Later in the afternoon, after time to relax, we walk a surprisingly short distance (less than 10 minutes) along a trail from our campsite to one of the most impressive Incan villages of all, Wiñaywayna, and (unlike when we go to Machu Picchu the next day) we have it almost to ourselves to explore.
Wiñaywayna is the most spectacular Inca site on the trail after Machu Picchu and the most popular campsite because of its proximity to Machu Picchu.
Wiñaywayna was discovered by a local archeologist in 1942 who was excavating a different site, Chamchabamba, and found it hidden under dense vegetation and cloud forest. Amazingly, they found orchid flowers growing on the wall. Lizandro explains that Peru has 435 species orchids, but they mostly bloom early or at the end rainy season, some bloom only every 4-5 years or for only one day year, opening at sunrise and dying at sunset. But the orchids found here bloom year round, which is why they named the site, Wiñaywayna – Forever Young – for the orchid. (If Dead Woman’s Pass, thankfully, did not prove prescient for me, perhaps Forever Young on this, my birthday?)
We explore the site, climbing up and down the steep stone steps, walking through the corridors, really getting into the architecture and engineering, the logistics, as if the people left only yesterday. You realize these ruins were buried under overgrowth for 400 years and can only marvel at what was involved in its excavation so that we can appreciate it today.
Most of the Inca sites have yet to be uncovered and are still buried, and the ones that we do see have only been partially excavated. Indeed, only about 40 percent of Machu Picchu has been excavated.
We go through a room with three walls and big windows which, Lizandro tells us, means it was a storage room – the windows provided ventilation for better preservation, while homes had no windows because it would be too cold; instead, there are spaces in the walls where they would put idols for decoration.
We see what would have been a watch tower. There would have been guards with weapons at the ready to protect Machu Picchu – like sling shots (a rope of wool with a bag in the middle with rocks), arrows, lances, spears, hatchets – fine for use against another tribe, but fairly useless against the weapons the Spanish invaders wielded. The guard would have been able to recognize if someone coming was friend or foe by the colors and design of their clothes.
The temple here has three different architectural styles, which Lizandro says shows it was built by different generations and different engineers. A wall of this temple has seven windows that look out to the peak, arranged in a curve. The round shape was to reflect the sun, to provide different places to observe sun, like a sun dial. The seven windows are homage to the Seven Sister stars of the Pleiades.
The terraces here at Wiñaywayna were Incan agricultural laboratories – narrow and concave to follow the curves of the mountain, every seven levels a different ecology, granite and quartz used to absorb heat from the sun to keep plants from freezing overnight. “The Inca realized that elevations produced better potato and corn adapted to altitude.”
This site, along with the others, were purposely abandoned in 1538 with the Spanish conquest.

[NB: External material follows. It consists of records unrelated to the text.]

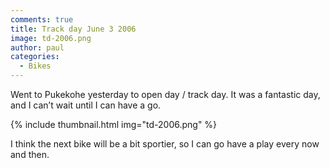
 ```yaml
---
comments: true
title: Track day June 3 2006
image: td-2006.png
author: paul
categories:
  - Bikes
---
```


Went to Pukekohe yesterday to open day / track day.
It was a fantastic day, and I can’t wait until I can have a go.

{% include thumbnail.html img="td-2006.png" %}

I think the next bike will be a bit sportier, so I can go have a play every now and then.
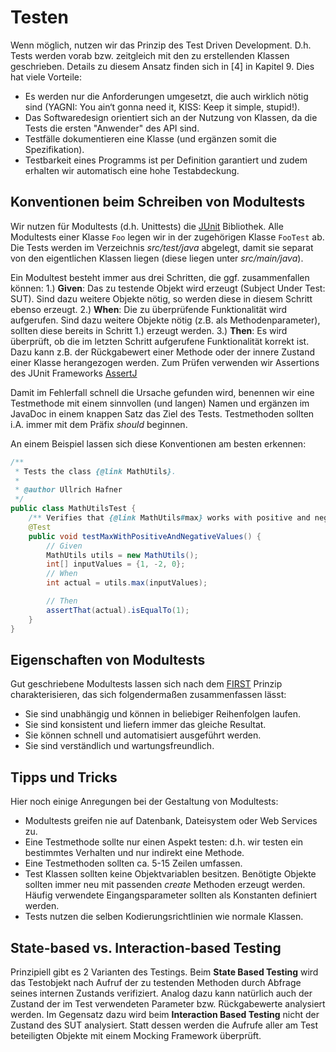 # Testen

Wenn möglich, nutzen wir das Prinzip des Test Driven Development. D.h. Tests werden vorab bzw. zeitgleich mit
den zu erstellenden Klassen geschrieben. Details zu diesem Ansatz finden sich in [4] in Kapitel 9. Dies hat viele
Vorteile:
- Es werden nur die Anforderungen umgesetzt, die auch wirklich nötig sind (YAGNI: You ain‘t gonna need it, 
KISS: Keep it simple, stupid!).
- Das Softwaredesign orientiert sich an der Nutzung von Klassen, da die Tests die ersten "Anwender" des API sind.
- Testfälle dokumentieren eine Klasse (und ergänzen somit die Spezifikation).
- Testbarkeit eines Programms ist per Definition garantiert und zudem erhalten wir automatisch eine hohe Testabdeckung.

## Konventionen beim Schreiben von Modultests

Wir nutzen für Modultests (d.h. Unittests) die [JUnit](http://junit.org/) Bibliothek. Alle Modultests einer Klasse `Foo` 
legen wir in der zugehörigen Klasse `FooTest` ab. Die Tests werden im Verzeichnis *src/test/java* abgelegt, damit
sie separat von den eigentlichen Klassen liegen (diese liegen unter  *src/main/java*). 
 
Ein Modultest besteht immer aus drei Schritten, die ggf. zusammenfallen können:
1.) **Given**: Das zu testende Objekt wird erzeugt (Subject Under Test: SUT). Sind dazu weitere Objekte nötig, 
so werden diese in diesem Schritt ebenso erzeugt. 
2.) **When**: Die zu überprüfende Funktionalität wird aufgerufen. Sind dazu weitere Objekte nötig (z.B. als Methodenparameter),
sollten diese bereits in Schritt 1.) erzeugt werden.
3.) **Then**: Es wird überprüft, ob die im letzten Schritt aufgerufene Funktionalität korrekt ist. Dazu kann z.B. der
Rückgabewert einer Methode oder der innere Zustand einer Klasse herangezogen werden. Zum Prüfen verwenden wir Assertions
des JUnit Frameworks [AssertJ](http://joel-costigliola.github.io/assertj/assertj-core-features-highlight.html)

Damit im Fehlerfall schnell die Ursache gefunden wird, benennen wir eine Testmethode mit einem sinnvollen (und langen) Namen
und ergänzen im JavaDoc in einem knappen Satz das Ziel des Tests. Testmethoden sollten i.A. immer mit dem Präfix *should* beginnen.

An einem Beispiel lassen sich diese Konventionen am besten erkennen:
```java
/**
 * Tests the class {@link MathUtils}.
 *
 * @author Ullrich Hafner
 */
public class MathUtilsTest {
    /** Verifies that {@link MathUtils#max} works with positive and negative values. */
    @Test
    public void testMaxWithPositiveAndNegativeValues() {
        // Given
        MathUtils utils = new MathUtils();
        int[] inputValues = {1, -2, 0};
        // When
        int actual = utils.max(inputValues);

        // Then
        assertThat(actual).isEqualTo(1);
    }
}
```

## Eigenschaften von Modultests
Gut geschriebene Modultests lassen sich nach dem [FIRST](https://pragprog.com/magazines/2012-01/unit-tests-are-first)
Prinzip charakterisieren, das sich folgendermaßen zusammenfassen lässt:
- Sie sind unabhängig und können in beliebiger Reihenfolgen laufen.
- Sie sind konsistent und liefern immer das gleiche Resultat.
- Sie können schnell und automatisiert ausgeführt werden.
- Sie sind verständlich und wartungsfreundlich.

## Tipps und Tricks
Hier noch einige Anregungen bei der Gestaltung von Modultests:
- Modultests greifen nie auf Datenbank, Dateisystem oder Web Services zu.
- Eine Testmethode sollte nur einen Aspekt testen: d.h. wir testen ein bestimmtes Verhalten und nur indirekt eine Methode.
- Eine Testmethoden sollten ca. 5-15 Zeilen umfassen.
- Test Klassen sollten keine Objektvariablen besitzen. 
Benötigte Objekte sollten immer neu mit passenden *create* Methoden erzeugt werden. Häufig verwendete Eingangsparameter
sollten als Konstanten definiert werden.
- Tests nutzen die selben Kodierungsrichtlinien wie normale Klassen.

## State-based vs. Interaction-based Testing

Prinzipiell gibt es 2 Varianten des Testings. Beim **State Based Testing** wird das Testobjekt nach Aufruf der zu 
testenden Methoden durch Abfrage seines internen Zustands verifiziert. Analog dazu kann natürlich auch der Zustand 
der im Test verwendeten Parameter bzw. Rückgabewerte analysiert werden. Im Gegensatz dazu wird beim 
**Interaction Based Testing** nicht der Zustand des SUT analysiert. Statt dessen werden die Aufrufe aller am Test 
beteiligten Objekte mit einem Mocking Framework überprüft.

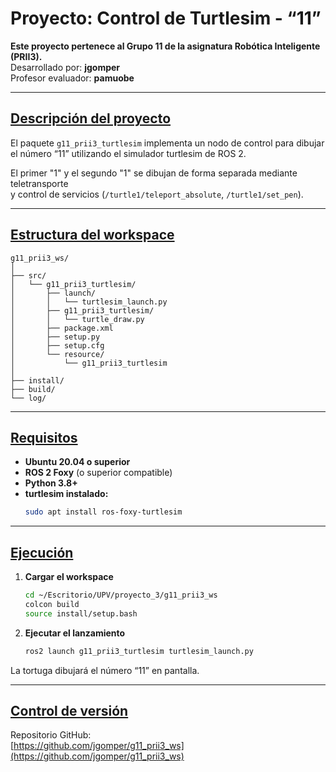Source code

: # Proyecto: Control de Turtlesim - “11” <!-- Título principal -->

**Este proyecto pertenece al Grupo 11 de la asignatura Robótica Inteligente (PRII3).**  
Desarrollado por: **jgomper**  
Profesor evaluador: **pamuobe**

---

## <u>Descripción del proyecto</u>

El paquete `g11_prii3_turtlesim` implementa un nodo de control para dibujar el número “11” utilizando el simulador turtlesim de ROS 2.

El primer "1" y el segundo "1" se dibujan de forma separada mediante teletransporte  
y control de servicios (`/turtle1/teleport_absolute`, `/turtle1/set_pen`).

---

## <u>Estructura del workspace</u>

```
g11_prii3_ws/
│
├── src/
│   └── g11_prii3_turtlesim/
│       ├── launch/
│       │   └── turtlesim_launch.py
│       ├── g11_prii3_turtlesim/
│       │   └── turtle_draw.py
│       ├── package.xml
│       ├── setup.py
│       ├── setup.cfg
│       └── resource/
│           └── g11_prii3_turtlesim
│
├── install/
├── build/
└── log/
```

---

## <u>Requisitos</u>

- **Ubuntu 20.04 o superior**
- **ROS 2 Foxy** (o superior compatible)
- **Python 3.8+**
- **turtlesim instalado:**
  ```bash
  sudo apt install ros-foxy-turtlesim
  ```

---

## <u>Ejecución</u>

1. **Cargar el workspace**
    ```bash
    cd ~/Escritorio/UPV/proyecto_3/g11_prii3_ws
    colcon build
    source install/setup.bash
    ```
2. **Ejecutar el lanzamiento**
    ```bash
    ros2 launch g11_prii3_turtlesim turtlesim_launch.py
    ```

La tortuga dibujará el número “11” en pantalla.

---

## <u>Control de versión</u>

Repositorio GitHub:  
[https://github.com/jgomper/g11_prii3_ws](https://github.com/jgomper/g11_prii3_ws)




















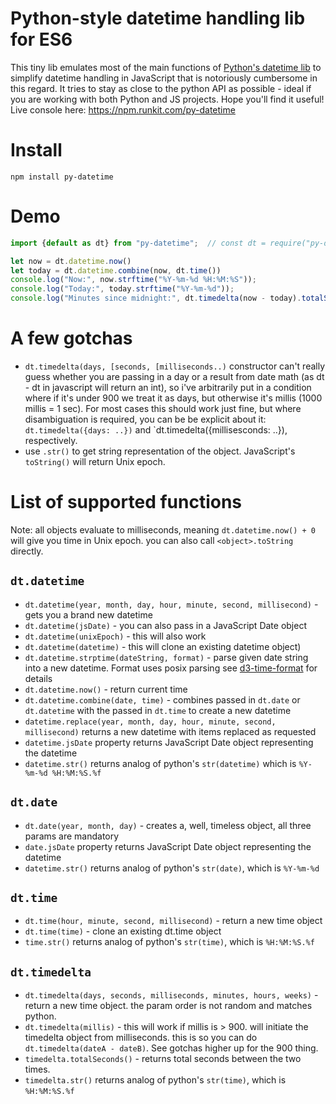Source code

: # Python-style datetime handling lib for ES6

This tiny lib emulates most of the main functions of [Python's datetime lib](https://docs.python.org/2/library/datetime.html) to simplify datetime handling in JavaScript that is notoriously cumbersome in this regard.
It tries to stay as close to the python API as possible - ideal if you are working with both Python and JS projects.
Hope you'll find it useful!
Live console here: https://npm.runkit.com/py-datetime

# Install

```npm install py-datetime```

# Demo
```javascript
import {default as dt} from "py-datetime";  // const dt = require("py-datetime"); for node imports

let now = dt.datetime.now()
let today = dt.datetime.combine(now, dt.time())
console.log("Now:", now.strftime("%Y-%m-%d %H:%M:%S"));
console.log("Today:", today.strftime("%Y-%m-%d"));
console.log("Minutes since midnight:", dt.timedelta(now - today).totalSeconds() / 60);
```

# A few gotchas

* `dt.timedelta(days, [seconds, [milliseconds..)` constructor can't really guess whether you are passing in a day or a result
  from date math (as dt - dt in javascript will return an int), so i've arbitrarily put in a condition where if it's under
  900 we treat it as days, but otherwise it's millis (1000 millis = 1 sec). For most cases this should work just fine, but
  where disambiguation is required, you can be be explicit about it: `dt.timedelta({days: ..})` and
  `dt.timedelta({millisesconds: ..}), respectively.
* use `.str()` to get string representation of the object. JavaScript's `toString()` will return Unix epoch.


# List of supported functions

Note: all objects evaluate to milliseconds, meaning `dt.datetime.now() + 0` will give you time in Unix epoch. you can also call
`<object>.toString` directly.

## `dt.datetime`

* `dt.datetime(year, month, day, hour, minute, second, millisecond)` - gets you a brand new datetime
* `dt.datetime(jsDate)` - you can also pass in a JavaScript Date object
* `dt.datetime(unixEpoch)` - this will also work
* `dt.datetime(datetime)` - this will clone an existing datetime object)
* `dt.datetime.strptime(dateString, format)` - parse given date string into a new datetime. Format uses posix parsing
  see [d3-time-format](https://github.com/d3/d3-time-format#locale_format) for details
* `dt.datetime.now()` - return current time
* `dt.datetime.combine(date, time)` - combines passed in `dt.date` or `dt.datetime` with the passed in `dt.time` to create a new datetime
* `datetime.replace(year, month, day, hour, minute, second, millisecond)` returns a new datetime with items replaced as requested
* `datetime.jsDate` property returns JavaScript Date object representing the datetime
* `datetime.str()` returns analog of python's `str(datetime)` which is `%Y-%m-%d %H:%M:%S.%f`

## `dt.date`

* `dt.date(year, month, day)` - creates a, well, timeless object, all three params are mandatory
* `date.jsDate` property returns JavaScript Date object representing the datetime
* `datetime.str()` returns analog of python's `str(date)`, which is `%Y-%m-%d`

## `dt.time`
* `dt.time(hour, minute, second, millisecond)` - return a new time object
* `dt.time(time)` - clone an existing dt.time object
* `time.str()` returns analog of python's `str(time)`, which is `%H:%M:%S.%f`

## `dt.timedelta`
* `dt.timedelta(days, seconds, milliseconds, minutes, hours, weeks)` - return a new time object. the param order is not random
  and matches python.
* `dt.timedelta(millis)` - this will work if millis is > 900. will initiate the timedelta object from milliseconds. this is so
  you can do `dt.timedelta(dateA - dateB)`. See gotchas higher up for the 900 thing.
* `timedelta.totalSeconds()` - returns total seconds between the two times.
* `timedelta.str()` returns analog of python's `str(time)`, which is `%H:%M:%S.%f`
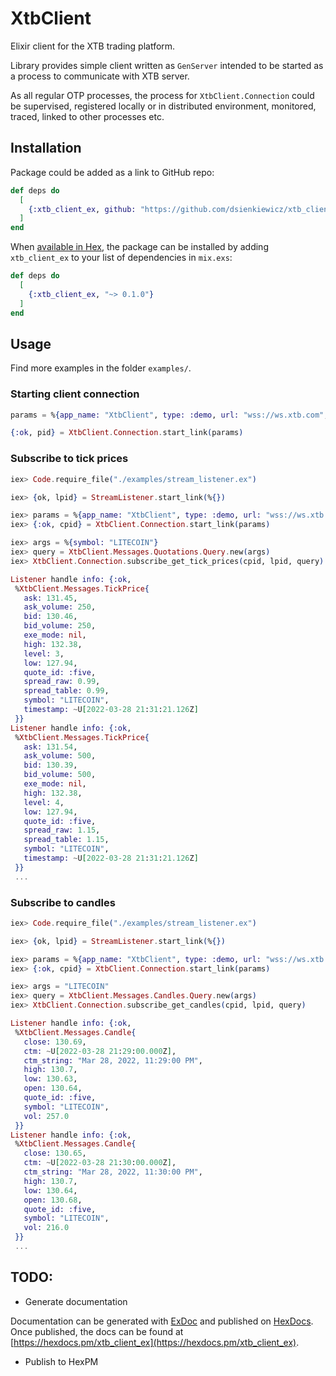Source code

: # XtbClient

Elixir client for the XTB trading platform.

Library provides simple client written as `GenServer` intended to be started as a process to communicate with XTB server.

As all regular OTP processes, the process for `XtbClient.Connection` could be supervised, registered locally or in distributed environment, monitored, traced, linked to other processes etc.

## Installation

Package could be added as a link to GitHub repo:

```elixir
def deps do
  [
    {:xtb_client_ex, github: "https://github.com/dsienkiewicz/xtb_client_ex"}    
  ]
end
```

When [available in Hex](https://hex.pm/docs/publish), the package can be installed
by adding `xtb_client_ex` to your list of dependencies in `mix.exs`:

```elixir
def deps do
  [
    {:xtb_client_ex, "~> 0.1.0"}
  ]
end
```

## Usage
Find more examples in the folder `examples/`.

### Starting client connection
```elixir
params = %{app_name: "XtbClient", type: :demo, url: "wss://ws.xtb.com", user: "<<USER_ID>>", password: "<<PASSWORD>>"}

{:ok, pid} = XtbClient.Connection.start_link(params)
```

### Subscribe to tick prices
```elixir
iex> Code.require_file("./examples/stream_listener.ex")

iex> {ok, lpid} = StreamListener.start_link(%{})

iex> params = %{app_name: "XtbClient", type: :demo, url: "wss://ws.xtb.com", user: "<<USER_ID>>", password: "<<PASSWORD>>"}
iex> {:ok, cpid} = XtbClient.Connection.start_link(params)

iex> args = %{symbol: "LITECOIN"}
iex> query = XtbClient.Messages.Quotations.Query.new(args)
iex> XtbClient.Connection.subscribe_get_tick_prices(cpid, lpid, query)

Listener handle info: {:ok,
 %XtbClient.Messages.TickPrice{
   ask: 131.45,
   ask_volume: 250,
   bid: 130.46,
   bid_volume: 250,
   exe_mode: nil,
   high: 132.38,
   level: 3,
   low: 127.94,
   quote_id: :five,
   spread_raw: 0.99,
   spread_table: 0.99,
   symbol: "LITECOIN",
   timestamp: ~U[2022-03-28 21:31:21.126Z]
 }}
Listener handle info: {:ok,
 %XtbClient.Messages.TickPrice{
   ask: 131.54,
   ask_volume: 500,
   bid: 130.39,
   bid_volume: 500,
   exe_mode: nil,
   high: 132.38,
   level: 4,
   low: 127.94,
   quote_id: :five,
   spread_raw: 1.15,
   spread_table: 1.15,
   symbol: "LITECOIN",
   timestamp: ~U[2022-03-28 21:31:21.126Z]
 }}
 ...
```

### Subscribe to candles
```elixir
iex> Code.require_file("./examples/stream_listener.ex")

iex> {ok, lpid} = StreamListener.start_link(%{})

iex> params = %{app_name: "XtbClient", type: :demo, url: "wss://ws.xtb.com", user: "<<USER_ID>>", password: "<<PASSWORD>>"}
iex> {:ok, cpid} = XtbClient.Connection.start_link(params)

iex> args = "LITECOIN"
iex> query = XtbClient.Messages.Candles.Query.new(args)
iex> XtbClient.Connection.subscribe_get_candles(cpid, lpid, query)

Listener handle info: {:ok,
 %XtbClient.Messages.Candle{
   close: 130.69,
   ctm: ~U[2022-03-28 21:29:00.000Z],
   ctm_string: "Mar 28, 2022, 11:29:00 PM",
   high: 130.7,
   low: 130.63,
   open: 130.64,
   quote_id: :five,
   symbol: "LITECOIN",
   vol: 257.0
 }}
Listener handle info: {:ok,
 %XtbClient.Messages.Candle{
   close: 130.65,
   ctm: ~U[2022-03-28 21:30:00.000Z],
   ctm_string: "Mar 28, 2022, 11:30:00 PM",
   high: 130.7,
   low: 130.64,
   open: 130.68,
   quote_id: :five,
   symbol: "LITECOIN",
   vol: 216.0
 }}
 ...
```

## TODO:
* Generate documentation

Documentation can be generated with [ExDoc](https://github.com/elixir-lang/ex_doc)
and published on [HexDocs](https://hexdocs.pm). Once published, the docs can
be found at [https://hexdocs.pm/xtb_client_ex](https://hexdocs.pm/xtb_client_ex).

* Publish to HexPM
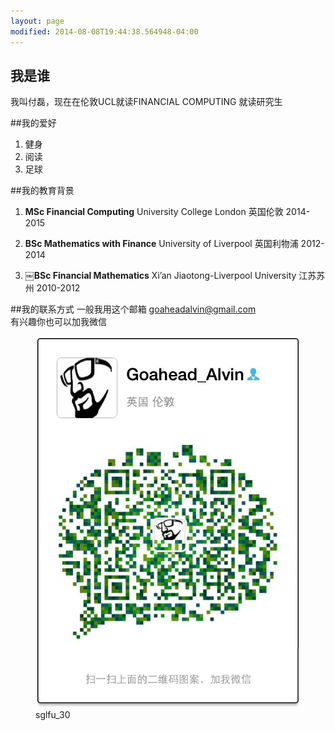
 ```yaml
---
layout: page
modified: 2014-08-08T19:44:38.564948-04:00
---
```



## 我是谁
我叫付磊，现在在伦敦UCL就读FINANCIAL COMPUTING 就读研究生

##我的爱好
1. 健身
2. 阅读
3. 足球

##我的教育背景
1. **MSc Financial Computing**  University College London  英国伦敦  2014-2015      

2. **BSc Mathematics with Finance**  University of Liverpool  英国利物浦  2012-2014

3. **￼BSc Financial Mathematics**   Xi’an Jiaotong-Liverpool University  江苏苏州  2010-2012


##我的联系方式
一般我用这个邮箱
<a href="mailto:goaheadalvin@gmail.com">goaheadalvin@gmail.com</a>    
有兴趣你也可以加我微信 
<figure >
<img src="/images/goahead.jpg" alt="wechat">
<figcaption>sglfu_30</figcaption>
</figure>


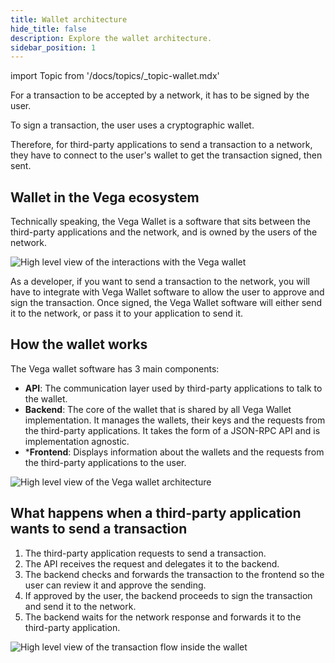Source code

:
 ```yaml
---
title: Wallet architecture
hide_title: false
description: Explore the wallet architecture.
sidebar_position: 1
---
```


import Topic from '/docs/topics/_topic-wallet.mdx'

<Topic />

For a transaction to be accepted by a network, it has to be signed by the user.

To sign a transaction, the user uses a cryptographic wallet.

Therefore, for third-party applications to send a transaction to a network, they have to connect to the user's wallet to get the transaction signed, then sent.

## Wallet in the Vega ecosystem
Technically speaking, the Vega Wallet is a software that sits between the third-party applications and the network, and is owned by the users of the network.

![High level view of the interactions with the Vega wallet](/img/concept-diagrams/high-level-wallet-workflow.png)

As a developer, if you want to send a transaction to the network, you will have to integrate with Vega Wallet software to allow the user to approve and sign the transaction. Once signed, the Vega Wallet software will either send it to the network, or pass it to your application to send it.

## How the wallet works
The Vega wallet software has 3 main components:

* **API**: The communication layer used by third-party applications to talk to the wallet.
* **Backend**: The core of the wallet that is shared by all Vega Wallet implementation. It manages the wallets, their keys and the requests from the third-party applications. It takes the form of a JSON-RPC API and is implementation agnostic.
* ***Frontend**: Displays information about the wallets and the requests from the third-party applications to the user.

![High level view of the Vega wallet architecture](/img/concept-diagrams/high-level-wallet-architecture.png)

## What happens when a third-party application wants to send a transaction
1. The third-party application requests to send a transaction.
2. The API receives the request and delegates it to the backend.
3. The backend checks and forwards the transaction to the frontend so the user can review it and approve the sending.
4. If approved by the user, the backend proceeds to sign the transaction and send it to the network.
5. The backend waits for the network response and forwards it to the third-party application.

![High level view of the transaction flow inside the wallet](/img/concept-diagrams/basic-transaction-flow-in-wallet.png)

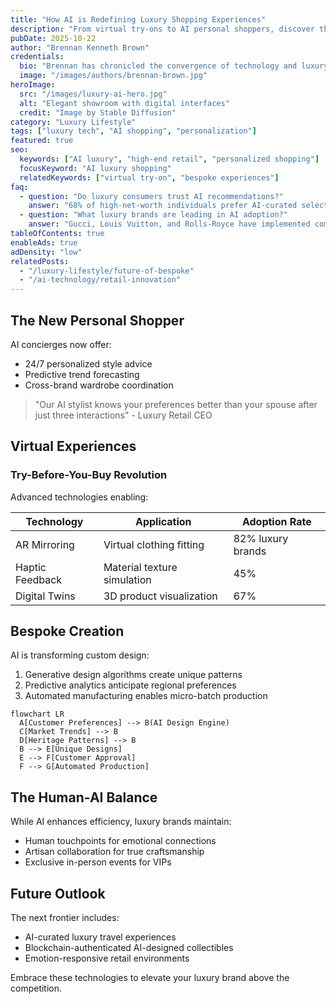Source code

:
 ```yaml
---
title: "How AI is Redefining Luxury Shopping Experiences"
description: "From virtual try-ons to AI personal shoppers, discover the future of high-end retail powered by artificial intelligence."
pubDate: 2025-10-22
author: "Brennan Kenneth Brown"
credentials: 
  bio: "Brennan has chronicled the convergence of technology and luxury for over a decade."
  image: "/images/authors/brennan-brown.jpg"
heroImage:
  src: "/images/luxury-ai-hero.jpg"
  alt: "Elegant showroom with digital interfaces"
  credit: "Image by Stable Diffusion"
category: "Luxury Lifestyle"
tags: ["luxury tech", "AI shopping", "personalization"]
featured: true
seo:
  keywords: ["AI luxury", "high-end retail", "personalized shopping"]
  focusKeyword: "AI luxury shopping"
  relatedKeywords: ["virtual try-on", "bespoke experiences"]
faq:
  - question: "Do luxury consumers trust AI recommendations?"
    answer: "68% of high-net-worth individuals prefer AI-curated selections over human recommendations for certain categories."
  - question: "What luxury brands are leading in AI adoption?"
    answer: "Gucci, Louis Vuitton, and Rolls-Royce have implemented comprehensive AI strategies across customer touchpoints."
tableOfContents: true
enableAds: true
adDensity: "low"
relatedPosts:
  - "/luxury-lifestyle/future-of-bespoke"
  - "/ai-technology/retail-innovation"
---
```


## The New Personal Shopper
AI concierges now offer:
- 24/7 personalized style advice
- Predictive trend forecasting
- Cross-brand wardrobe coordination

> "Our AI stylist knows your preferences better than your spouse after just three interactions" - Luxury Retail CEO

## Virtual Experiences
### Try-Before-You-Buy Revolution
Advanced technologies enabling:

| Technology | Application | Adoption Rate |
|------------|-------------|---------------|
| AR Mirroring | Virtual clothing fitting | 82% luxury brands |
| Haptic Feedback | Material texture simulation | 45% |
| Digital Twins | 3D product visualization | 67% |

## Bespoke Creation
AI is transforming custom design:
1. Generative design algorithms create unique patterns
2. Predictive analytics anticipate regional preferences
3. Automated manufacturing enables micro-batch production

```mermaid
flowchart LR
  A[Customer Preferences] --> B(AI Design Engine)
  C[Market Trends] --> B
  D[Heritage Patterns] --> B
  B --> E[Unique Designs]
  E --> F[Customer Approval]
  F --> G[Automated Production]
```

## The Human-AI Balance
While AI enhances efficiency, luxury brands maintain:
- Human touchpoints for emotional connections
- Artisan collaboration for true craftsmanship
- Exclusive in-person events for VIPs

## Future Outlook
The next frontier includes:
- AI-curated luxury travel experiences
- Blockchain-authenticated AI-designed collectibles
- Emotion-responsive retail environments

Embrace these technologies to elevate your luxury brand above the competition.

The first Spanish expedition, in 1532, had only 167. “They were invaders, not explorers. They came to destroy the culture, the civilization. They took gold and silver and brought disease,” Lizandro says. The population at the time of the Inca was as high as 18 million before the Spanish.
Machu Picchu and the other sites were built in the mid 1400s, over a period of about 60 years. Less than 100 years later, the population started decreasing– the human ecologist in me can’t help but wonder if the massive building projects and empire building didn’t take its toll on the population.
“European diseases came even before the Spaniards came. Cortez brought disease to the Mayans, and the Mayans, trying to flee the Spaniards by going south, carried the diseases along the same network of roads the Inca used to conquer and unify its empire. The 12th Incan king, Huayna Cápac (it is believed) died in 1525 from smallpox and there was no king to follow.”
He says that it is wrong to think of an Incan civilization, rather than an Incan ruler and ruling family of perhaps 20,000 who dominated a population that ranged in size from 10 to 20 million. “When he passed away, he was mummified to continue guiding.” Because the Inca ruler could have as many concubines as he wanted, Huayna Cápac likely had 500 children throughout the kingdom, but only three who were sons of the Queen, were in line to be king. Two of the brothers were fighting a civil war for control at the time the Spanish came to Cuzco in 1533,” another reason the Spanish were successful with their conquest.
“The Spaniards saw amazing gold, silver – a city of gold – buildings covered in gold, a temple that had life-sized animals of gold. The Spaniards melted them to make coins. Then the Spanish king sent more soldiers.”
The Incan kingdom, weakened by civil war and not exactly supported by the masses they had subjugated for a century, abandoned this place to protect Machu Picchu, which was holy to them, like the Vatican. Machu Picchu was hidden amid the mountain peaks. To protect it from the Spanish invaders, the Inca destroyed the trails that led to Machu Picchu, and ultimately, abandoned Machu Picchu as well, making a last stand at Vilcabamba.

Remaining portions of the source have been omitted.